For some, expat life means socializing and keeping up. The latter activity includes hanging out with friends, gossiping, volunteering for good causes, eating out frequently. Many women I know in Oaxaca spend a lot of time doing these things. I applaud them for it.
Others, both men and women, seem to spend an inordinate amount of time drinking. It’s not just loneliness and cultural disruption, as the common opinion has it. There are two main causes for expat boozIng: one is boredom; the other is disgust with the U.S. political/cultural scene. One more article on Elon Musk and Twitter and I’m ready for a martini.
I don’t socialize a lot, but friends and I have a weekly poker game, which always includes an open bar. Reading, writing, cursing out CNN and the news, and listening to music are activities I pursue to recover my sanity. I’m less addicted to booze than in years past, a good thing.
Oaxaca is in the tropics, after all, and that means cockroaches are always lurking or present. (Don’t believe people who say they never see them.) My compañera in our new house brought her cat here, and that seems to have eliminated most of the problem—but not entirely.
So I conduct roach patrol every morning and stomp on the bastards when I find them. They are not that numerous now, but we older white males seem to have a particular aversion to them.

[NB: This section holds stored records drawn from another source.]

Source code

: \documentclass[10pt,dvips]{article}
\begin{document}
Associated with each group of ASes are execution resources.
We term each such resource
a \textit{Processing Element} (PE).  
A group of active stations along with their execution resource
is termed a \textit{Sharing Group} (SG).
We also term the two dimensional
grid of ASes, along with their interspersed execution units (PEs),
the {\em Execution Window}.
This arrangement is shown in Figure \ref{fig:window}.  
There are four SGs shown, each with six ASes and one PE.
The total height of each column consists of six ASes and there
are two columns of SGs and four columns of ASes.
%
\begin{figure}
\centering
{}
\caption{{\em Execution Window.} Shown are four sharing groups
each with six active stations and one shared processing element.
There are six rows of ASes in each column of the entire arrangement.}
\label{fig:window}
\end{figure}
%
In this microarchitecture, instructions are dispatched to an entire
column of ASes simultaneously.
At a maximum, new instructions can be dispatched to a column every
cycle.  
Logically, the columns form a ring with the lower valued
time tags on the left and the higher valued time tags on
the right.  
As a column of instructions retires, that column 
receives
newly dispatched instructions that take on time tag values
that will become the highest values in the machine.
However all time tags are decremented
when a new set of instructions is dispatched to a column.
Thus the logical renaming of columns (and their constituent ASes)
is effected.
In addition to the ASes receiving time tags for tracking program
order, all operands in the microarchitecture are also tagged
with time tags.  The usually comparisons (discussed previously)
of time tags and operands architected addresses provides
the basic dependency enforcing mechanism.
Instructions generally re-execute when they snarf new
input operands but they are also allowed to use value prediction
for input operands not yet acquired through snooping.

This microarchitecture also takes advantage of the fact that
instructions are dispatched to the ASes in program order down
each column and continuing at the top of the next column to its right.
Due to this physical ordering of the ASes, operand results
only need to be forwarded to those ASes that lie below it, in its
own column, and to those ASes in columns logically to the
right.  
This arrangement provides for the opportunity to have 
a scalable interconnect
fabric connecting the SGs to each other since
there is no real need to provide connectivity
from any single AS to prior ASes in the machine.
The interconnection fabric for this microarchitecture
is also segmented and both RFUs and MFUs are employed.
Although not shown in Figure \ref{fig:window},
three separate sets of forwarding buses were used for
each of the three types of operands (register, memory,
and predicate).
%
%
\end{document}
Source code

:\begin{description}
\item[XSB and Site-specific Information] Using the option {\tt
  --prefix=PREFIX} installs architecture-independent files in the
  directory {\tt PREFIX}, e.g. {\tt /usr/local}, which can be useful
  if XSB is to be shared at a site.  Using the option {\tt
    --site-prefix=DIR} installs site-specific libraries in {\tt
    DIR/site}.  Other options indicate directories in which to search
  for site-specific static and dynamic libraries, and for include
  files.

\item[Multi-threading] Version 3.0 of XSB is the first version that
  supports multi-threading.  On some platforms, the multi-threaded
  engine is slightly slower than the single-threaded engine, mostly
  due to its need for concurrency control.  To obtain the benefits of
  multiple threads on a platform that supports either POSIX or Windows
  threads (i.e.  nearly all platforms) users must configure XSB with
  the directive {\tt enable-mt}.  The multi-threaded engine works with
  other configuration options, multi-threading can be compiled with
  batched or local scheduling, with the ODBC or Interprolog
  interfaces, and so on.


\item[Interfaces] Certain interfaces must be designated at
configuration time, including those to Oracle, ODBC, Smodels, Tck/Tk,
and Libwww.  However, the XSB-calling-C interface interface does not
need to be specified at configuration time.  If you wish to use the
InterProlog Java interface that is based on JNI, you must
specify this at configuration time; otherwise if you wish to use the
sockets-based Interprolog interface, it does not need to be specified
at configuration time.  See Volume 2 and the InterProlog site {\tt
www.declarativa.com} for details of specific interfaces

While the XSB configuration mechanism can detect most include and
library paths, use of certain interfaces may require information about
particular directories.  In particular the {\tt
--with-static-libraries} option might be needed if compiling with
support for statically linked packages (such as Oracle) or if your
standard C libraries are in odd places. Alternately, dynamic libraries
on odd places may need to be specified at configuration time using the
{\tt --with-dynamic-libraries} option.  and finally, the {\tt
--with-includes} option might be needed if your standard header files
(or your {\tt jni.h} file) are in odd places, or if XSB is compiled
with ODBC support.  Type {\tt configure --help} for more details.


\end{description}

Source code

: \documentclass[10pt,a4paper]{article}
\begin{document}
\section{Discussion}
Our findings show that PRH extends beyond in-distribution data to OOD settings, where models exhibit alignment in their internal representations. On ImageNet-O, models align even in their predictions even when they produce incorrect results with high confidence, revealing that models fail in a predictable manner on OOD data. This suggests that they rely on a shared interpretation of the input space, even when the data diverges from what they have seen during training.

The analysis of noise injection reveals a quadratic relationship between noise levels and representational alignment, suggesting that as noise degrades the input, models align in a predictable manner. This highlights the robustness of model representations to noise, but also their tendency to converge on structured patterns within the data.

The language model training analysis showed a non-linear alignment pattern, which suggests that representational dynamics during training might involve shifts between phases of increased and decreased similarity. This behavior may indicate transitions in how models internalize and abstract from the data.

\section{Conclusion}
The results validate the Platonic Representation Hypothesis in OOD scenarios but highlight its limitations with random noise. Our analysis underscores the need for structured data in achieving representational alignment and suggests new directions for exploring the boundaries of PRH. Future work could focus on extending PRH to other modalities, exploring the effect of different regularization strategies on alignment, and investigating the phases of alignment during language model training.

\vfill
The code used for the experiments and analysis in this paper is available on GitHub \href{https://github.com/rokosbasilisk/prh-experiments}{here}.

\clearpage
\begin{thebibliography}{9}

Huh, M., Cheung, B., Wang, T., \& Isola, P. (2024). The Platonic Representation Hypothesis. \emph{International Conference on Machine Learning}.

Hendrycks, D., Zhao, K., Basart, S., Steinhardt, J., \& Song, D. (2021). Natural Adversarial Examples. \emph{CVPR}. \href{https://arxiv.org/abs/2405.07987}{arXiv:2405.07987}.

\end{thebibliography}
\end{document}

Why is that?
Expats who have adjusted here learn to live with bugs, along with the everyday difficulties of dealing with Mexican bureaucracies, AMLO’s idiotic pronouncements and decisions, the killing of journalists, and the still-horrific numbers of drug murders. To live a life without depending on booze, one must push these things to the background.
It’s pretty much the same with roaches. They are wily creatures who will be here long after humans are gone. Unless you have a bad infestation, just whack ‘em when you see ‘em and, if it’s cocktail hour, pour yourself a short drink.
The pleasures and joys of living here as an expat require one to acquire a certain calmness in the face of mostly unsolvable problems. If you don’t develop that, the booze could take over.
I feel that last paragraph deeply as a Chicago native still living in Chicago!
By the way, we’re starting to see armadillos in southern Illinois.
What? Armadillos there? There’s more to climate change than we thought, Mike.